SAS analytics moves closer to Snowflake, Databricks, and Fabric

SAS analytics moves closer to Snowflake, Databricks, and Fabric

SAS is expanding its analytics integrations to multiple external data platforms, including Snowflake, Databricks, and Microsoft Fabric. With the new tools, Data Accelerator, SpeedyStore, and Intelligent Decisioning, SAS aims to bring models and compute closer to the data. Customer demand determines where the company will invest next.

Jared Peterson, Senior Vice President of Global Engineering at SAS, explains this in an interview with Techzine. For analytics pioneer SAS, it is crucial to bring its capabilities to the data environments where Viya platform users are located. Snowflake and Databricks have become the de facto standards in this area, while Microsoft Fabric is also rapidly gaining ground. The dominance of these three platforms means SAS is constantly evaluating how to integrate with other products.

In Peterson’s view, what SAS has done with its long-standing tech partner SingleStore is a good example of how integrations work. “It is really us taking SAS compute, pushing it into SingleStore, which is kind of the data platform sitting underneath that. The way that we kind of take the compute, the way we kind of drop it into a database, it’s essentially the same kind of approach architecturally when we move into other providers,” Peterson explains. The approach works both ways: bringing data to the SAS platform for modeling and bringing SAS Compute to the customer’s data location.

SpeedyStore: Rebranding and Further Development

One concrete manifestation of the strategy is SpeedyStore. The name is new, but the technology isn’t. SpeedyStore is a rebranding of the collaboration with SingleStore, the data platform that can run under the hood of the SAS environment. Peterson emphasizes that it is more than just a name change, because every month, they look at further integrating SAS functions into SingleStore.

As an example, he cites dashboards in SAS Visual Analytics. When a specific component of such a dashboard does not load quickly enough, SAS works with the customer and SingleStore to determine how to migrate that component. Step by step, more and more functionality is being brought to SingleStore. This will also yield benefits for other database integrations in the long term, according to Peterson.

SAS SpeedyStore, part of a major Viya update, runs as a cloud-native analytics platform alongside existing distributed data, without requiring data movement.

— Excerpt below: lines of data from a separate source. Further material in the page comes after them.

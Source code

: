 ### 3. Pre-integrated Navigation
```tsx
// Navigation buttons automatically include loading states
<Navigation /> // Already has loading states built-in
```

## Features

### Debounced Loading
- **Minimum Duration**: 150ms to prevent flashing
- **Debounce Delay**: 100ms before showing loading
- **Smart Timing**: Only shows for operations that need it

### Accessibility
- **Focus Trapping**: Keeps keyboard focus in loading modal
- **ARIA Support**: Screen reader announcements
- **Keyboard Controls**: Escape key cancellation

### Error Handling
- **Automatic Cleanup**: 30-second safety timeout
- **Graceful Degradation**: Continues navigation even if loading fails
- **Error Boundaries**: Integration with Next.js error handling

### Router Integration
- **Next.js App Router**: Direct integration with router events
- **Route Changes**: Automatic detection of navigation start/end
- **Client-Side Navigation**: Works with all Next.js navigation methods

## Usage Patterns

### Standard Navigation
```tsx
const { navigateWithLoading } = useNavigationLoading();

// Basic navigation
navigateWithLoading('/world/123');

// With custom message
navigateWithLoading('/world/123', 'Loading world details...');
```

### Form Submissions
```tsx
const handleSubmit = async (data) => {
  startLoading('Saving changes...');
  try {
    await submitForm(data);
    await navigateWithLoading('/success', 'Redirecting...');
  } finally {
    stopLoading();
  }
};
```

This approach now forms the basis for further rollout to external platforms.

Databricks and Snowflake in the crosshairs

In mid-2025, SAS took another step beyond its own environment. In a May/June release, the company announced support for Databricks Spark. This allows SAS to run alongside that environment for the first time. It means, for example, that SAS models can be published directly into Databricks, enabling them to run faster on batch data. There is also close integration with Snowflake, using an alongside-database approach that follows the same architectural principles as SpeedyStore.

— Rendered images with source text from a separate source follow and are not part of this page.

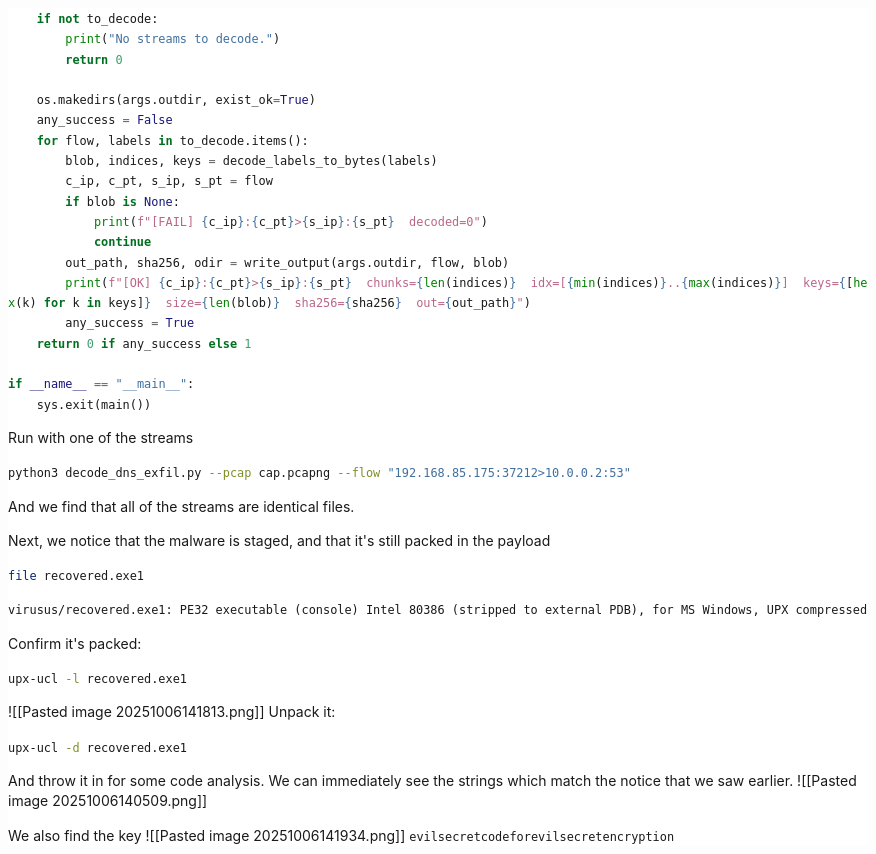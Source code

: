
 ```python
    if not to_decode:
        print("No streams to decode.")
        return 0

    os.makedirs(args.outdir, exist_ok=True)
    any_success = False
    for flow, labels in to_decode.items():
        blob, indices, keys = decode_labels_to_bytes(labels)
        c_ip, c_pt, s_ip, s_pt = flow
        if blob is None:
            print(f"[FAIL] {c_ip}:{c_pt}>{s_ip}:{s_pt}  decoded=0")
            continue
        out_path, sha256, odir = write_output(args.outdir, flow, blob)
        print(f"[OK] {c_ip}:{c_pt}>{s_ip}:{s_pt}  chunks={len(indices)}  idx=[{min(indices)}..{max(indices)}]  keys={[hex(k) for k in keys]}  size={len(blob)}  sha256={sha256}  out={out_path}")
        any_success = True
    return 0 if any_success else 1

if __name__ == "__main__":
    sys.exit(main())
```
Run with one of the streams
```bash
python3 decode_dns_exfil.py --pcap cap.pcapng --flow "192.168.85.175:37212>10.0.0.2:53"
```

And we find that all of the streams are identical files.

Next, we notice that the malware is staged, and that it's still packed in the payload
```bash
file recovered.exe1
```
```
virusus/recovered.exe1: PE32 executable (console) Intel 80386 (stripped to external PDB), for MS Windows, UPX compressed
```

Confirm it's packed:
```bash
upx-ucl -l recovered.exe1
```
![[Pasted image 20251006141813.png]]
Unpack it:
```bash
upx-ucl -d recovered.exe1
```

And throw it in for some code analysis. We can immediately see the strings which match the notice that we saw earlier.
![[Pasted image 20251006140509.png]]

We also find the key ![[Pasted image 20251006141934.png]]
`evilsecretcodeforevilsecretencryption`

The reality is that many SAS users, often active in sensitive sectors, shape their data and AI strategies around these various platforms. They therefore often use Snowflake or Databricks tools alongside SAS Viya; in many cases, they even use all three. SAS must respond to this. Peterson makes it clear that customer demand is the driving force. Expansion follows where customers actually ask for it. This makes the approach dependent on the adoption signals SAS receives from its user base.

Decision Builder as a Fabric Application

Microsoft is a very important partner for SAS and is also visible as a main sponsor at every conference. Fabric has therefore become an important part of the collaboration. “Fabric is a big investment on their side. Not only just on the data fabric and data lakehouse kind of perspective, but they’re moving into analytics and compute and all those kind of things,” Peterson observes. Last year, SAS brought Decision Builder to Fabric, which combines multiple AI models, rules, and logic into a single workflow for decision-making.

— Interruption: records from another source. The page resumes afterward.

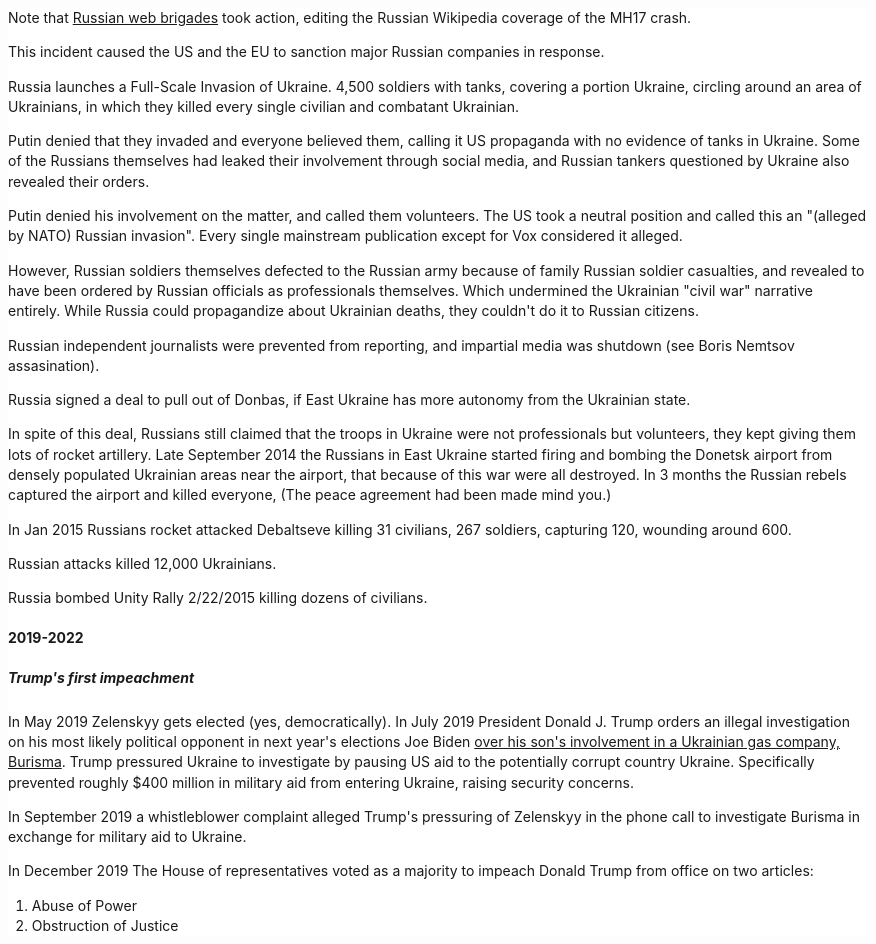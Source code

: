 Note that [Russian web brigades](https://en.wikipedia.org/wiki/Russian_web_brigades) took action, editing the Russian Wikipedia coverage of the MH17 crash.

This incident caused the US and the EU to sanction major Russian companies in response.

Russia launches a Full-Scale Invasion of Ukraine. 4,500 soldiers with tanks, covering a portion Ukraine, circling around an area of Ukrainians, in which they killed every single civilian and combatant Ukrainian. 

Putin denied that they invaded and everyone believed them, calling it US propaganda with no evidence of tanks in Ukraine. Some of the Russians themselves had leaked their involvement through social media, and Russian tankers questioned by Ukraine also revealed their orders. 

Putin denied his involvement on the matter, and called them volunteers. The US took a neutral position and called this an "(alleged by NATO) Russian invasion". Every single mainstream publication except for Vox considered it alleged.

However, Russian soldiers themselves defected to the Russian army because of family Russian soldier casualties, and revealed to have been ordered by Russian officials as professionals themselves. Which undermined the Ukrainian "civil war" narrative entirely. While Russia could propagandize about Ukrainian deaths, they couldn't do it to Russian citizens.

Russian independent journalists were prevented from reporting, and impartial media was shutdown (see Boris Nemtsov assasination). 


Russia signed a deal to pull out of Donbas, if East Ukraine has more autonomy from the Ukrainian state. 

In spite of this deal, Russians still claimed that the troops in Ukraine were not professionals but volunteers, they kept giving them lots of rocket artillery. Late September 2014 the Russians in East Ukraine started firing and bombing the Donetsk airport from densely populated Ukrainian areas near the airport, that because of this war were all destroyed. In 3 months the Russian rebels captured the airport and killed everyone, (The peace agreement had been made mind you.)

In Jan 2015 Russians rocket attacked Debaltseve killing 31 civilians, 267 soldiers, capturing 120, wounding around 600. 

Russian attacks killed 12,000 Ukrainians.

Russia bombed Unity Rally 2/22/2015 killing dozens of civilians.

#### 2019-2022
##### Trump's first impeachment
In May 2019 Zelenskyy gets elected (yes, democratically). 
In July 2019 President Donald J. Trump orders an illegal investigation on his most likely political opponent in next year's elections Joe Biden [over his son's involvement in a Ukrainian gas company, Burisma](https://en.wikipedia.org/wiki/Biden%E2%80%93Ukraine_conspiracy_theory). Trump pressured Ukraine to investigate by pausing US aid to the potentially corrupt country Ukraine. Specifically prevented roughly $400 million in military aid from entering Ukraine, raising security concerns. 

In September 2019 a whistleblower complaint alleged Trump's pressuring of Zelenskyy in the phone call to investigate Burisma in exchange for military aid to Ukraine.

In December 2019 The House of representatives voted as a majority to impeach Donald Trump from office on two articles:
1) Abuse of Power
2) Obstruction of Justice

Peterson also highlights the somewhat newer development, Intelligent Decisioning, a tool for automating and managing decisions. It relies on SAS’s business rules management, decision processing, real-time event detection, decision governance, and advanced analytics capabilities. “If you think about taking all the APIs and the architecture that sits underneath Intelligent Decisioning, we took that, and we dropped that on top of Fabric. But when you drop an application into Fabric, Microsoft brings along their own user interface standards and all those kinds of things,” explains Peterson. This way, it looks like a Fabric application, but it’s Intelligent Decisioning underneath the cover.

SAS is also using this application as a market signal. Intelligent Decisioning was an area Microsoft wasn’t planning to enter for the time being, making it a logical place for SAS to partner. As Decision Builder continues to gain adoption, SAS is considering bringing additional SAS functionality to Fabric.

With all these steps, SAS is ensuring that analytics gets closer to the data—that is, into the environments where customers work. This is necessary to take analytics to the next level, as companies are now being asked to leverage data insights more frequently and more quickly.